Based on the above, you may now determine their location within the marketing funnel.
Source: CIO Wiki
New customers prefer to engage with your brand via multiple channels before buying products from your online store. Thus, you should monitor your sales funnel to find out opportunities that increase conversion rates and sales.
Abandoned carts, for instance, can be a good source of added sales. You can entice shoppers who have abandoned their carts to come back and finish their purchase by offering a discount or free item. On the other hand, a discount won’t work very well if you offer it when the customer is still considering all their options.
3. Connect and maintain the channels
You can only offer a true omnichannel experience if all of your channels are interconnected seamlessly. You will need to invest in technology to integrate different solutions across different platforms. For example, when a customer searches for a certain product on your ecommerce website, your website should be able to take note of that search and add it to your “featured products” email newsletter.
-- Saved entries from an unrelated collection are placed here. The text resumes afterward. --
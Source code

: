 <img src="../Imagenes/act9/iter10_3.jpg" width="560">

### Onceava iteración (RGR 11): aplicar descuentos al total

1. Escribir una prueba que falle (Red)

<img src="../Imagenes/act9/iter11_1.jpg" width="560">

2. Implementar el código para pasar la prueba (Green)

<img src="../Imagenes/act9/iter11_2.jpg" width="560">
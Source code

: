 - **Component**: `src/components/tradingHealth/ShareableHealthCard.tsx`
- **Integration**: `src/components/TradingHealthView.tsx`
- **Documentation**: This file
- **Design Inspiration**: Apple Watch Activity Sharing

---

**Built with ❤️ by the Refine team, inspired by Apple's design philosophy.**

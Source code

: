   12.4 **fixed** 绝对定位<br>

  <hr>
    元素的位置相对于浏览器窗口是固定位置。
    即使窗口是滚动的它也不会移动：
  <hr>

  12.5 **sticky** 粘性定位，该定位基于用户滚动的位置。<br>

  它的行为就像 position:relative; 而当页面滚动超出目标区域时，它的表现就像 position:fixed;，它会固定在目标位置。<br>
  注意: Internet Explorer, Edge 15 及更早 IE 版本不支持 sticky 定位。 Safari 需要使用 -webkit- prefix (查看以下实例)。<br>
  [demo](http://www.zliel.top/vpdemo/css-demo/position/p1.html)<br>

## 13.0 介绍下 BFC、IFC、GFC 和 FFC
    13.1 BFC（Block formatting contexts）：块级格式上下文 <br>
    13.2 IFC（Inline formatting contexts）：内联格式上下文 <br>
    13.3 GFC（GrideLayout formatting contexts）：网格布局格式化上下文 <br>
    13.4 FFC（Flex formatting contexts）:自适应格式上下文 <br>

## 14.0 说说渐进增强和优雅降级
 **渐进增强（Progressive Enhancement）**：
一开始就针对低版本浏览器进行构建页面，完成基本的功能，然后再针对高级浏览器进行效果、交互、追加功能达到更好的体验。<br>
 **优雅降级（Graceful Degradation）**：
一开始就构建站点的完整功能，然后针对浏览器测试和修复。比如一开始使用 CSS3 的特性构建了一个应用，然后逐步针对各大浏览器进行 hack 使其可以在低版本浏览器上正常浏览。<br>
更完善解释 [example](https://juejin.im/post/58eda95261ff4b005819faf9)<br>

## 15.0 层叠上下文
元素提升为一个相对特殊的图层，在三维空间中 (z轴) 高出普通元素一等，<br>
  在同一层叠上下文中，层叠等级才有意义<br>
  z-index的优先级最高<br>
One way of achieving this goal is to use a single source of truth for customer, product, and order data. Customer data, for example, should be stored in a customer relationship management (CRM) system, which is then connected to all of the channels. This will allow each channel to pull up customer data as needed.
Aside from working on the inner workings of the omnichannel experience, you will also need to work on what the customer sees and feels: the customer experience. Each touchpoint should provide a positive customer service experience for the customer, whether online or offline. One weak touchpoint could ruin what is otherwise a robust omnichannel experience, so you need to test and adjust each of your channels constantly.
It’s challenging to build and boost brand awareness in today’s crowded marketplace. With brand promotion via multiple integrated channels, you can increase customer impressions and improve brand image because of a hassle-free cross-channel experience.
4. Tap into the potential of the data
Much of the beauty of omnichannel ecommerce lies in the wealth of data that it allows you to collect. This data includes customer demographics and preferences. It also includes inventory and sales volumes.
Using the data, you collect through different channels. You can draw a more or less accurate picture of the typical buyer journey. You may start by finding out how customers become aware of your brand and end by discovering the channel where they make the purchase and/or encourage other people to buy the same thing.
On the other hand, product and sales software can help you predict the locations or channels where you’ll need to re-stock the product due to high demand. For example, winter clothes aren’t selling well in New York in June. However, the demand for them might be high in Auckland, where the temperature could go down to single digits in the same month.
By collecting and analyzing data from your omnichannel ecommerce business, you can draw up strategies that can help you maximize your sales volumes and revenue.
Bottomline
The ecommerce world is rapidly evolving. It’s no longer enough to operate an ecommerce website if your goal is to maximize your profits. You need to maintain an omnichannel ecommerce posture to ensure that you can reach your market all the time.
Omnichannel ecommerce goes beyond enabling your customers to make purchases from you online. It spans the entire customer experience across different channels, from the moment a customer becomes aware of your brand through social media to the moment they purchase from a brick-and-mortar store. It also covers the post-purchase experience, giving you an unparalleled opportunity to maximize customer loyalty.
By embracing omnichannel ecommerce, you don’t just prepare to reach out to customers where they are. You also get ready to become a ubiquitous part of your customers’ lives.